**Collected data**
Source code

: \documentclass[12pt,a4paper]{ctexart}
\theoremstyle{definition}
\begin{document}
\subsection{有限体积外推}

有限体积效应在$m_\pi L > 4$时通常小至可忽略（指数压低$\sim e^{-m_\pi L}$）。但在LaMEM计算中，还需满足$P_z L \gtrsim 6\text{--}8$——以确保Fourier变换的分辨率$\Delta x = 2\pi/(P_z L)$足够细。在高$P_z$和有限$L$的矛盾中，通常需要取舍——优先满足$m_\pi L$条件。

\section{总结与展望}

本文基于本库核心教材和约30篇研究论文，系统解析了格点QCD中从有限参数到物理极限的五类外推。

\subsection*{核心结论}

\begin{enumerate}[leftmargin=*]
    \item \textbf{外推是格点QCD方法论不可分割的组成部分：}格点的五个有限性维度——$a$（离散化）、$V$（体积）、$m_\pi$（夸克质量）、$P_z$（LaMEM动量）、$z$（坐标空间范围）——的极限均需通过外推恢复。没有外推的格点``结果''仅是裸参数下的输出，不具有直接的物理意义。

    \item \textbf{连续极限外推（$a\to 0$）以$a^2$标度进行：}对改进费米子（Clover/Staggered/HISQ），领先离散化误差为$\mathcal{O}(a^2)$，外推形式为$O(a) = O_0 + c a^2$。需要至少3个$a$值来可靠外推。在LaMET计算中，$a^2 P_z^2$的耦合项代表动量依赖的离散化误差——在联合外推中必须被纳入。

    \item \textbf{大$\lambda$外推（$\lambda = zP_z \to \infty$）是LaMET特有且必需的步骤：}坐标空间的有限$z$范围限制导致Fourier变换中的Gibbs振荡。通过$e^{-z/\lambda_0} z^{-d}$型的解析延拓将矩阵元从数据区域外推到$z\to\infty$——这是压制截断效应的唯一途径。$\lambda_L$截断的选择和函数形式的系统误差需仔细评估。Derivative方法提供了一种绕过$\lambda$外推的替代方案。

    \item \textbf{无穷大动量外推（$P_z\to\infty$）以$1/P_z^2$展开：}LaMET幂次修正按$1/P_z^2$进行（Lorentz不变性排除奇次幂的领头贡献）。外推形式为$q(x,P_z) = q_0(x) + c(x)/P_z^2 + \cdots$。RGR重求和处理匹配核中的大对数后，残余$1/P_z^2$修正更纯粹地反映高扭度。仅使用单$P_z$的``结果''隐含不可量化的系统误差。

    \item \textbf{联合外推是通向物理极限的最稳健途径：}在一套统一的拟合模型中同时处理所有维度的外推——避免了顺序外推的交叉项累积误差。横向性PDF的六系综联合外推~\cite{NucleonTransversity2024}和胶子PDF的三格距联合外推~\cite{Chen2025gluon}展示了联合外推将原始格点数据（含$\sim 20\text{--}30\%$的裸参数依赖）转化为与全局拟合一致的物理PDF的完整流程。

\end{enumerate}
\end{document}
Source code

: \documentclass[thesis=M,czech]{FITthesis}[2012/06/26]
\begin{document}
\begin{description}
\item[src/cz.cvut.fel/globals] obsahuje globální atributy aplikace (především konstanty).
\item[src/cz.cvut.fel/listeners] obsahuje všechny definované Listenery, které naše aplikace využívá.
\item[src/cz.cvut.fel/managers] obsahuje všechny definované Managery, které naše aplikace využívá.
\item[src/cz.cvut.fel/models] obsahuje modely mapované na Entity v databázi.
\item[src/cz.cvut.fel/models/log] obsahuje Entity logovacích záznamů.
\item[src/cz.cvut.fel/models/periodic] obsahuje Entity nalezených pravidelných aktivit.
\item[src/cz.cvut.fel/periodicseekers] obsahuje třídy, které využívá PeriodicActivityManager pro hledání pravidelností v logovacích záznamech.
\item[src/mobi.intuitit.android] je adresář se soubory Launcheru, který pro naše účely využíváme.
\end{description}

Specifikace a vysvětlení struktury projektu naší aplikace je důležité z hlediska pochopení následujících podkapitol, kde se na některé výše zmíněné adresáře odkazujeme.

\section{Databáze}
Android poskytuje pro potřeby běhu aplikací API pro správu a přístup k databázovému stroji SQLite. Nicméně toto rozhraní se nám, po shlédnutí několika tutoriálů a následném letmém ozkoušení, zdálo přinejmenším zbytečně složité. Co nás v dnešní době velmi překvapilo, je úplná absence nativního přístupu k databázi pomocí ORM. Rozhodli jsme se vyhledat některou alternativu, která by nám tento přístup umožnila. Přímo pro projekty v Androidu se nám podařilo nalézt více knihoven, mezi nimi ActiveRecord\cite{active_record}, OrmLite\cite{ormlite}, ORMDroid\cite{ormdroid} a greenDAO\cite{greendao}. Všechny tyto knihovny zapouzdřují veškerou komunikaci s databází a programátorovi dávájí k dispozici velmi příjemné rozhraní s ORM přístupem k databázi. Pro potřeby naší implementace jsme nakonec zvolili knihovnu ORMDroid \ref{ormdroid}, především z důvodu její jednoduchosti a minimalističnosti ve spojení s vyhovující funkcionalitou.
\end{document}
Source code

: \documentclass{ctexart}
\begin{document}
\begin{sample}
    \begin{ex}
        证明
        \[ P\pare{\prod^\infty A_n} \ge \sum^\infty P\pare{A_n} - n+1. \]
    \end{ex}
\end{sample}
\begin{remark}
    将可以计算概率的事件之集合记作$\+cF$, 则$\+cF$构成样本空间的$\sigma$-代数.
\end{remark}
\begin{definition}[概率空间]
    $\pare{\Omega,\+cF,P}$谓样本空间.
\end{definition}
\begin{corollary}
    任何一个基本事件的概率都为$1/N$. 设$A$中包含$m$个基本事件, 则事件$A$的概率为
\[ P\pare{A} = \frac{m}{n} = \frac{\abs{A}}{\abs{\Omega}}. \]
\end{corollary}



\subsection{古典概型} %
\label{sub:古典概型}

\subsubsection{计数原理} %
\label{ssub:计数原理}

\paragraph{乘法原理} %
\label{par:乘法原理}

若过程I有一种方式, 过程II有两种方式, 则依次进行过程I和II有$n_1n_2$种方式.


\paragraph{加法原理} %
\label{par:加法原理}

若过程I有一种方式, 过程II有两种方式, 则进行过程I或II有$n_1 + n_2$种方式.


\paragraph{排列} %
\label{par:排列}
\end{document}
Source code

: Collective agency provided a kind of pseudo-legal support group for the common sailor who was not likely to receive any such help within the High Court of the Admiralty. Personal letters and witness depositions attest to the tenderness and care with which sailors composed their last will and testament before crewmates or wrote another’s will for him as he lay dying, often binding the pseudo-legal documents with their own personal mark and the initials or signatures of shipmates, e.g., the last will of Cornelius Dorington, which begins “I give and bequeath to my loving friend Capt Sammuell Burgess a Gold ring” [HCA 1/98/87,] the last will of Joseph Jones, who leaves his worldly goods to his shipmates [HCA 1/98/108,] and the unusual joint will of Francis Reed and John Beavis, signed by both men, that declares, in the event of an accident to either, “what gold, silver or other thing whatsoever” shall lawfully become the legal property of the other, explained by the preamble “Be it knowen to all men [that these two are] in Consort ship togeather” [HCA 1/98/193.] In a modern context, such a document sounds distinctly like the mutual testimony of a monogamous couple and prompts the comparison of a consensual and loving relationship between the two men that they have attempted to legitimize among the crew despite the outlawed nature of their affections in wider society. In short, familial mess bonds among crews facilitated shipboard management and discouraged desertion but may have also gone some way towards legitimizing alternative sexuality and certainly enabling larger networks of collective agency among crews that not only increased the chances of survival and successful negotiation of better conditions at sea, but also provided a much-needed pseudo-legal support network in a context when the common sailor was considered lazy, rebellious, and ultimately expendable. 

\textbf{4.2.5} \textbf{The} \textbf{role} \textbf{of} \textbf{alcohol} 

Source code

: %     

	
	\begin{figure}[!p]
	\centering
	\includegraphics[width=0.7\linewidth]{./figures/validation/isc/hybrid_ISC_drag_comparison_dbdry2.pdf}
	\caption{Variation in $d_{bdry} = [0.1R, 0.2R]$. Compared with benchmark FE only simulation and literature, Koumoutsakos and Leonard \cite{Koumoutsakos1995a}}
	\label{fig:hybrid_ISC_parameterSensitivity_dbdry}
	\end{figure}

**Task brief**
Among the records above, how many lines contain the word "若过程I有一种方式"? Answer with the number by itself.

**Solution to the problem**
2